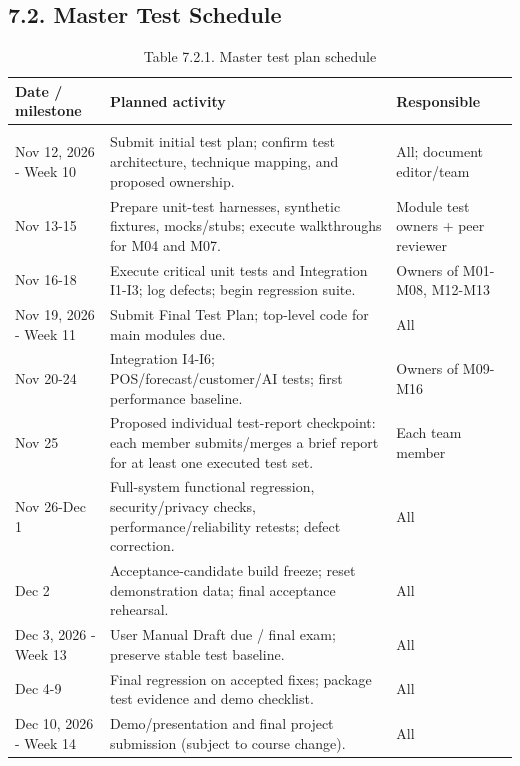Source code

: \subsection{7.2. Master Test Schedule}\label{master-test-schedule}

{\def\LTcaptype{none} %
\begin{longtable}[]{|
  >{\raggedright\arraybackslash}m{}|
  >{\raggedright\arraybackslash}m{}|
  >{\raggedright\arraybackslash}m{}|}
\hline
\begin{minipage}[c]{\linewidth}\raggedright
\textbf{Date / milestone}
\end{minipage} & \begin{minipage}[c]{\linewidth}\raggedright
\textbf{Planned activity}
\end{minipage} & \begin{minipage}[c]{\linewidth}\raggedright
\textbf{Responsible}
\end{minipage} \\
\hline
\endhead

\caption*{Table 7.2.1. Master test plan schedule}\\
\endlastfoot
Nov 12, 2026 - Week 10 & Submit initial test plan; confirm test architecture, technique mapping, and proposed ownership. & All; document editor/team \\ \hline
Nov 13-15 & Prepare unit-test harnesses, synthetic fixtures, mocks/stubs; execute walkthroughs for M04 and M07. & Module test owners + peer reviewer \\ \hline
Nov 16-18 & Execute critical unit tests and Integration I1-I3; log defects; begin regression suite. & Owners of M01-M08, M12-M13 \\ \hline
Nov 19, 2026 - Week 11 & Submit Final Test Plan; top-level code for main modules due. & All \\ \hline
Nov 20-24 & Integration I4-I6; POS/forecast/customer/AI tests; first performance baseline. & Owners of M09-M16 \\ \hline
Nov 25 & Proposed individual test-report checkpoint: each member submits/merges a brief report for at least one executed test set. & Each team member \\ \hline
Nov 26-Dec 1 & Full-system functional regression, security/privacy checks, performance/reliability retests; defect correction. & All \\ \hline
Dec 2 & Acceptance-candidate build freeze; reset demonstration data; final acceptance rehearsal. & All \\ \hline
Dec 3, 2026 - Week 13 & User Manual Draft due / final exam; preserve stable test baseline. & All \\ \hline
Dec 4-9 & Final regression on accepted fixes; package test evidence and demo checklist. & All \\ \hline
Dec 10, 2026 - Week 14 & Demo/presentation and final project submission (subject to course change). & All \\ \hline
\end{longtable}
}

######

(INSTRUCTIONS TO FOLLOW) Only the lines above starting with the one with "Nov 13-15 &" and going through the one with "Nov 16-18 &" are to be copied, word for word and with both ends kept.

(EXERCISE ANSWER)
Nov 13-15 & Prepare unit-test harnesses, synthetic fixtures, mocks/stubs; execute walkthroughs for M04 and M07. & Module test owners + peer reviewer \\ \hline
Nov 16-18 & Execute critical unit tests and Integration I1-I3; log defects; begin regression suite. & Owners of M01-M08, M12-M13 \\ \hline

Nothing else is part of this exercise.